## Collected data
========

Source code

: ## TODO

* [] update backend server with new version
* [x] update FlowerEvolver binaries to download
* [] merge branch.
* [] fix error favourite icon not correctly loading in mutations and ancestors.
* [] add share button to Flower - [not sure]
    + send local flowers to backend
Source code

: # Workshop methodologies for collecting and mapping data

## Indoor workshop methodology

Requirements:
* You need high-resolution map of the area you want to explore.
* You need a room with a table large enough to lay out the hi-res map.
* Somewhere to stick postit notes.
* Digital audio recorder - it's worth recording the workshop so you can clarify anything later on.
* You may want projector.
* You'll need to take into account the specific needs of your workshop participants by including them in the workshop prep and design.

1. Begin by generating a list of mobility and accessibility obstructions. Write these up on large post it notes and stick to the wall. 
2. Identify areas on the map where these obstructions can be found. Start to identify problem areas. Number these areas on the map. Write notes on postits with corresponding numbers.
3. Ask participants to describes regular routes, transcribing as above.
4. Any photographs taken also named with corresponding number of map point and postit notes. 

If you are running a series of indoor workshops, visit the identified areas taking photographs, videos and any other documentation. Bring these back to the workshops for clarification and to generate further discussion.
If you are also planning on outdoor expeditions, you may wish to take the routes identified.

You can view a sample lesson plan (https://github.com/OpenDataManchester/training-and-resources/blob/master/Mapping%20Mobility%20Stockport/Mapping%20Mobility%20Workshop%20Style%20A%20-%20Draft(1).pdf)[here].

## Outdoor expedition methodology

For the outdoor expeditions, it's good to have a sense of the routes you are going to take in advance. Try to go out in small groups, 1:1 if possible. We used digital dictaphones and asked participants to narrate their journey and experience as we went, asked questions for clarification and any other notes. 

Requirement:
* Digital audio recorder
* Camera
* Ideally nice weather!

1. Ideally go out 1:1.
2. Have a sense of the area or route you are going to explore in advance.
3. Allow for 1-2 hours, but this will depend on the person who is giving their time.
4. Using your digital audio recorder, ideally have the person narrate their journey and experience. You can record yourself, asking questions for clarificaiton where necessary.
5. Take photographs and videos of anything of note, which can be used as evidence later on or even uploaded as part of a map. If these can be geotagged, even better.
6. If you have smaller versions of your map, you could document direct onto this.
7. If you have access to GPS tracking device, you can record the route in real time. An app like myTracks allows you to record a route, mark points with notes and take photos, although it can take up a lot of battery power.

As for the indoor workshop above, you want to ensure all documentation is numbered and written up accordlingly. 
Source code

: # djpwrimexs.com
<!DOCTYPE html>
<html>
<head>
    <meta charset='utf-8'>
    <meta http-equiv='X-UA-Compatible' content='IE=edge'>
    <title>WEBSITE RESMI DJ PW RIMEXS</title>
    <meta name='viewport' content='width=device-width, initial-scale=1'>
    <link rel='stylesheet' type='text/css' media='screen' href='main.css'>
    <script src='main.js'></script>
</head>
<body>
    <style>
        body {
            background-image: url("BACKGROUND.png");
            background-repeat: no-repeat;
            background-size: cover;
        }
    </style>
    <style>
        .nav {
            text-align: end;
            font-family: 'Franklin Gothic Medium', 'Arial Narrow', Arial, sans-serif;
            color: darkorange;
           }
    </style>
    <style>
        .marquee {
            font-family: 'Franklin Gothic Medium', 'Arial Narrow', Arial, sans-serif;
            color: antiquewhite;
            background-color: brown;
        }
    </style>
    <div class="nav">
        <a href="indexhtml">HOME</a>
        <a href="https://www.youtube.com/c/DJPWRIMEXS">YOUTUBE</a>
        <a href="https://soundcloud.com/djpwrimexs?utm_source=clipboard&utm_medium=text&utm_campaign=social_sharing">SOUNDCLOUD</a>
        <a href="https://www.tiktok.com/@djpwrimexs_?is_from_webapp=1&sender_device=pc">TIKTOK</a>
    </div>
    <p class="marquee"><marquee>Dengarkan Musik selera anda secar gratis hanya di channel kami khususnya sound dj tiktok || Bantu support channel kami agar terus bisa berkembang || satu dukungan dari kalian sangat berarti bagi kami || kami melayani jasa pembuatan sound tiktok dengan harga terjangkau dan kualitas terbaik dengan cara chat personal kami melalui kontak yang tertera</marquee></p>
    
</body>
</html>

========

## PROBLEM
Show every line of the entries above where the word "main" occurs.

## WRITTEN SOLUTION
    <link rel='stylesheet' type='text/css' media='screen' href='main.css'>
    <script src='main.js'></script>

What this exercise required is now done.